Copy all of the records exactly.

▬▬▬▬▬▬▬▬▬▬

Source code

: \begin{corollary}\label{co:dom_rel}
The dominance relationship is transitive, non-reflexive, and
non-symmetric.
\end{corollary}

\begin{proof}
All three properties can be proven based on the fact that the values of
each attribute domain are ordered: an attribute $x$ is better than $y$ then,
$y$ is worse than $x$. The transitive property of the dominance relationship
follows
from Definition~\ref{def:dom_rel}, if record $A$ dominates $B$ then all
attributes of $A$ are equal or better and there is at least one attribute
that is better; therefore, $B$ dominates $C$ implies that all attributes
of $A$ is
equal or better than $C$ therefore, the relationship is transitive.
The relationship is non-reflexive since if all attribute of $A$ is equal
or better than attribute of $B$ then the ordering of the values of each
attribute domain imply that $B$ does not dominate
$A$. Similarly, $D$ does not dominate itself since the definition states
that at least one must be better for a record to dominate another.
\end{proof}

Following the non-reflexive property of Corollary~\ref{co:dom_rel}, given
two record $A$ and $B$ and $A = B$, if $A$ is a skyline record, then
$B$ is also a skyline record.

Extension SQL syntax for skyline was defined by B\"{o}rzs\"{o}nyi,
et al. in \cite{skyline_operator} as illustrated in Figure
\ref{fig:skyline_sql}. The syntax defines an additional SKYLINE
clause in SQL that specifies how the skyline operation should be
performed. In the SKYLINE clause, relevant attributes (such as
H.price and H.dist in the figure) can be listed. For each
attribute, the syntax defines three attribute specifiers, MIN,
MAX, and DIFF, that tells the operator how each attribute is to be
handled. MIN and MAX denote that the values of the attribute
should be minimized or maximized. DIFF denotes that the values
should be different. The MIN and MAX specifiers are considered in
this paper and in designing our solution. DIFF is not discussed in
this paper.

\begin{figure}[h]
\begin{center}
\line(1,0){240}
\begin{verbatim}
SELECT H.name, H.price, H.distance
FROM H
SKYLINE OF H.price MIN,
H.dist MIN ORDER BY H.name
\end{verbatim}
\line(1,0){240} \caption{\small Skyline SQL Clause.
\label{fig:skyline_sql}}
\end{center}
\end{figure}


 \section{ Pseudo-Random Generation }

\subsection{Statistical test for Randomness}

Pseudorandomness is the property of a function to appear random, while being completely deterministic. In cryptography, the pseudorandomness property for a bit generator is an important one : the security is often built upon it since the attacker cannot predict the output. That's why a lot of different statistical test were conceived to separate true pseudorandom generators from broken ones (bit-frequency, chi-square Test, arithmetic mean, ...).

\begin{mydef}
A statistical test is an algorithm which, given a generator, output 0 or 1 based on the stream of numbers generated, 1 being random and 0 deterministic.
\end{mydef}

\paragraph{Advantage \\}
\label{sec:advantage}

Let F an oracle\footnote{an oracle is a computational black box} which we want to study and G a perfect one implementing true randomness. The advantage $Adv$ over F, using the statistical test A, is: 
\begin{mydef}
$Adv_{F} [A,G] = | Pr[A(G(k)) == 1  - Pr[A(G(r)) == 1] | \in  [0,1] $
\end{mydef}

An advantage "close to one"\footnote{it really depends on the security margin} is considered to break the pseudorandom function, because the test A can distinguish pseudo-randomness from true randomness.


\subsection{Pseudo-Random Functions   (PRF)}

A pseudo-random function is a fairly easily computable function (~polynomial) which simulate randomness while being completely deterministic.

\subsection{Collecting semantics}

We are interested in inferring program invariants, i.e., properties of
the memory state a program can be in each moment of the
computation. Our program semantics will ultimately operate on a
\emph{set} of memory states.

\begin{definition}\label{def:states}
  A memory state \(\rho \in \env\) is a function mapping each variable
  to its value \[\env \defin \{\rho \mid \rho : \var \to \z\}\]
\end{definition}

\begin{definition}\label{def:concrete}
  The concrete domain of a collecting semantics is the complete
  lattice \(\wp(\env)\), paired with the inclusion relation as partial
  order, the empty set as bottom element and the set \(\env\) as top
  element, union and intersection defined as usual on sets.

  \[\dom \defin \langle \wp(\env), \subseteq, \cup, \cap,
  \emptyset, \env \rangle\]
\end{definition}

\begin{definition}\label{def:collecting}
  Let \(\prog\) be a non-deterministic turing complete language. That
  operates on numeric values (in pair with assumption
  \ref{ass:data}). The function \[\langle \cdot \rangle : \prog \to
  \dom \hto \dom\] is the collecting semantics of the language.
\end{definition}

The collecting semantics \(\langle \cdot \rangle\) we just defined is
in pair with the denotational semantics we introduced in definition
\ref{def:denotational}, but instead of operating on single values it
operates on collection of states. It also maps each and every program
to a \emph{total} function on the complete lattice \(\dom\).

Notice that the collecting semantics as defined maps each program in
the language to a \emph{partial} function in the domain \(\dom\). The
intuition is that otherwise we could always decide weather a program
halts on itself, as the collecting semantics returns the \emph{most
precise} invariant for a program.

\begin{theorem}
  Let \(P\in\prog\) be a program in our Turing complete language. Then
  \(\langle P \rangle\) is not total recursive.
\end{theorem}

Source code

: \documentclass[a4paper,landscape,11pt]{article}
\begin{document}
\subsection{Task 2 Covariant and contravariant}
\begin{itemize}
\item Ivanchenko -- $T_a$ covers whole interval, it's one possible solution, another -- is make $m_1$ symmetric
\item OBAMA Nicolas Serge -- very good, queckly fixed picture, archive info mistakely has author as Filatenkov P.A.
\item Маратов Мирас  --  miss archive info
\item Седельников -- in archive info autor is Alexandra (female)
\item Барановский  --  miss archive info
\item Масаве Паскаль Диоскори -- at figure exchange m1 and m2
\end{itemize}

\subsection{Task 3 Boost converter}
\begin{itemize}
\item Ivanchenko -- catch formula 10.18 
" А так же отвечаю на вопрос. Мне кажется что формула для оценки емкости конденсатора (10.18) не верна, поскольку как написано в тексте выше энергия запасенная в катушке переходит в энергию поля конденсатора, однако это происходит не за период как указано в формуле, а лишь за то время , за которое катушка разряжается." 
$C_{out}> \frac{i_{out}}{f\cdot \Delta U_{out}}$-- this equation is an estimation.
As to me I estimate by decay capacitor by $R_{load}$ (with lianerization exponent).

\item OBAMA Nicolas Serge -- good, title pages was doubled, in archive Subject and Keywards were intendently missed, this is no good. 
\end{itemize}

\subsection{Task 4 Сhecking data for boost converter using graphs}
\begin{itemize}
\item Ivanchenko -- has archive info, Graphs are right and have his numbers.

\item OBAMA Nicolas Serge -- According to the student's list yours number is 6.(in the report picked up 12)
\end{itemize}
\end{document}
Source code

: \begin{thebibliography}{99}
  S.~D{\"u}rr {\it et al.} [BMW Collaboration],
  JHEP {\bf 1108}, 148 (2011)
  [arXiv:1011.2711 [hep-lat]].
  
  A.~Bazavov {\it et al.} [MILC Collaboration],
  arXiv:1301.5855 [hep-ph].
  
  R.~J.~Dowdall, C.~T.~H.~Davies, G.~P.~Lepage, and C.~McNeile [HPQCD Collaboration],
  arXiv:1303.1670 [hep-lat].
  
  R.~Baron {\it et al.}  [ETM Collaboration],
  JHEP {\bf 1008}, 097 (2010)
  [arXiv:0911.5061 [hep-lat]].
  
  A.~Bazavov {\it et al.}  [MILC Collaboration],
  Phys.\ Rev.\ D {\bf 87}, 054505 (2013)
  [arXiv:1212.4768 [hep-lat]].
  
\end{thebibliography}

▬▬▬▬▬▬▬▬▬▬

**SOLVED PROBLEM**
Source code

: \begin{corollary}\label{co:dom_rel}
The dominance relationship is transitive, non-reflexive, and
non-symmetric.
\end{corollary}

\begin{proof}
All three properties can be proven based on the fact that the values of
each attribute domain are ordered: an attribute $x$ is better than $y$ then,
$y$ is worse than $x$. The transitive property of the dominance relationship
follows
from Definition~\ref{def:dom_rel}, if record $A$ dominates $B$ then all
attributes of $A$ are equal or better and there is at least one attribute
that is better; therefore, $B$ dominates $C$ implies that all attributes
of $A$ is
equal or better than $C$ therefore, the relationship is transitive.
The relationship is non-reflexive since if all attribute of $A$ is equal
or better than attribute of $B$ then the ordering of the values of each
attribute domain imply that $B$ does not dominate
$A$. Similarly, $D$ does not dominate itself since the definition states
that at least one must be better for a record to dominate another.
\end{proof}

Following the non-reflexive property of Corollary~\ref{co:dom_rel}, given
two record $A$ and $B$ and $A = B$, if $A$ is a skyline record, then
$B$ is also a skyline record.

Extension SQL syntax for skyline was defined by B\"{o}rzs\"{o}nyi,
et al. in \cite{skyline_operator} as illustrated in Figure
\ref{fig:skyline_sql}. The syntax defines an additional SKYLINE
clause in SQL that specifies how the skyline operation should be
performed. In the SKYLINE clause, relevant attributes (such as
H.price and H.dist in the figure) can be listed. For each
attribute, the syntax defines three attribute specifiers, MIN,
MAX, and DIFF, that tells the operator how each attribute is to be
handled. MIN and MAX denote that the values of the attribute
should be minimized or maximized. DIFF denotes that the values
should be different. The MIN and MAX specifiers are considered in
this paper and in designing our solution. DIFF is not discussed in
this paper.

\begin{figure}[h]
\begin{center}
\line(1,0){240}
\begin{verbatim}
SELECT H.name, H.price, H.distance
FROM H
SKYLINE OF H.price MIN,
H.dist MIN ORDER BY H.name
\end{verbatim}
\line(1,0){240} \caption{\small Skyline SQL Clause.
\label{fig:skyline_sql}}
\end{center}
\end{figure}


 \section{ Pseudo-Random Generation }

\subsection{Statistical test for Randomness}

Pseudorandomness is the property of a function to appear random, while being completely deterministic. In cryptography, the pseudorandomness property for a bit generator is an important one : the security is often built upon it since the attacker cannot predict the output. That's why a lot of different statistical test were conceived to separate true pseudorandom generators from broken ones (bit-frequency, chi-square Test, arithmetic mean, ...).

\begin{mydef}
A statistical test is an algorithm which, given a generator, output 0 or 1 based on the stream of numbers generated, 1 being random and 0 deterministic.
\end{mydef}

\paragraph{Advantage \\}
\label{sec:advantage}

Let F an oracle\footnote{an oracle is a computational black box} which we want to study and G a perfect one implementing true randomness. The advantage $Adv$ over F, using the statistical test A, is: 
\begin{mydef}
$Adv_{F} [A,G] = | Pr[A(G(k)) == 1  - Pr[A(G(r)) == 1] | \in  [0,1] $
\end{mydef}

An advantage "close to one"\footnote{it really depends on the security margin} is considered to break the pseudorandom function, because the test A can distinguish pseudo-randomness from true randomness.


\subsection{Pseudo-Random Functions   (PRF)}

A pseudo-random function is a fairly easily computable function (~polynomial) which simulate randomness while being completely deterministic.

\subsection{Collecting semantics}

We are interested in inferring program invariants, i.e., properties of
the memory state a program can be in each moment of the
computation. Our program semantics will ultimately operate on a
\emph{set} of memory states.

\begin{definition}\label{def:states}
  A memory state \(\rho \in \env\) is a function mapping each variable
  to its value \[\env \defin \{\rho \mid \rho : \var \to \z\}\]
\end{definition}

\begin{definition}\label{def:concrete}
  The concrete domain of a collecting semantics is the complete
  lattice \(\wp(\env)\), paired with the inclusion relation as partial
  order, the empty set as bottom element and the set \(\env\) as top
  element, union and intersection defined as usual on sets.

  \[\dom \defin \langle \wp(\env), \subseteq, \cup, \cap,
  \emptyset, \env \rangle\]
\end{definition}

\begin{definition}\label{def:collecting}
  Let \(\prog\) be a non-deterministic turing complete language. That
  operates on numeric values (in pair with assumption
  \ref{ass:data}). The function \[\langle \cdot \rangle : \prog \to
  \dom \hto \dom\] is the collecting semantics of the language.
\end{definition}

The collecting semantics \(\langle \cdot \rangle\) we just defined is
in pair with the denotational semantics we introduced in definition
\ref{def:denotational}, but instead of operating on single values it
operates on collection of states. It also maps each and every program
to a \emph{total} function on the complete lattice \(\dom\).

Notice that the collecting semantics as defined maps each program in
the language to a \emph{partial} function in the domain \(\dom\). The
intuition is that otherwise we could always decide weather a program
halts on itself, as the collecting semantics returns the \emph{most
precise} invariant for a program.

\begin{theorem}
  Let \(P\in\prog\) be a program in our Turing complete language. Then
  \(\langle P \rangle\) is not total recursive.
\end{theorem}

Source code

: \documentclass[a4paper,landscape,11pt]{article}
\begin{document}
\subsection{Task 2 Covariant and contravariant}
\begin{itemize}
\item Ivanchenko -- $T_a$ covers whole interval, it's one possible solution, another -- is make $m_1$ symmetric
\item OBAMA Nicolas Serge -- very good, queckly fixed picture, archive info mistakely has author as Filatenkov P.A.
\item Маратов Мирас  --  miss archive info
\item Седельников -- in archive info autor is Alexandra (female)
\item Барановский  --  miss archive info
\item Масаве Паскаль Диоскори -- at figure exchange m1 and m2
\end{itemize}

\subsection{Task 3 Boost converter}
\begin{itemize}
\item Ivanchenko -- catch formula 10.18 
" А так же отвечаю на вопрос. Мне кажется что формула для оценки емкости конденсатора (10.18) не верна, поскольку как написано в тексте выше энергия запасенная в катушке переходит в энергию поля конденсатора, однако это происходит не за период как указано в формуле, а лишь за то время , за которое катушка разряжается." 
$C_{out}> \frac{i_{out}}{f\cdot \Delta U_{out}}$-- this equation is an estimation.
As to me I estimate by decay capacitor by $R_{load}$ (with lianerization exponent).

\item OBAMA Nicolas Serge -- good, title pages was doubled, in archive Subject and Keywards were intendently missed, this is no good. 
\end{itemize}

\subsection{Task 4 Сhecking data for boost converter using graphs}
\begin{itemize}
\item Ivanchenko -- has archive info, Graphs are right and have his numbers.

\item OBAMA Nicolas Serge -- According to the student's list yours number is 6.(in the report picked up 12)
\end{itemize}
\end{document}
Source code

: \begin{thebibliography}{99}
  S.~D{\"u}rr {\it et al.} [BMW Collaboration],
  JHEP {\bf 1108}, 148 (2011)
  [arXiv:1011.2711 [hep-lat]].
  
  A.~Bazavov {\it et al.} [MILC Collaboration],
  arXiv:1301.5855 [hep-ph].
  
  R.~J.~Dowdall, C.~T.~H.~Davies, G.~P.~Lepage, and C.~McNeile [HPQCD Collaboration],
  arXiv:1303.1670 [hep-lat].
  
  R.~Baron {\it et al.}  [ETM Collaboration],
  JHEP {\bf 1008}, 097 (2010)
  [arXiv:0911.5061 [hep-lat]].
  
  A.~Bazavov {\it et al.}  [MILC Collaboration],
  Phys.\ Rev.\ D {\bf 87}, 054505 (2013)
  [arXiv:1212.4768 [hep-lat]].
  
\end{thebibliography}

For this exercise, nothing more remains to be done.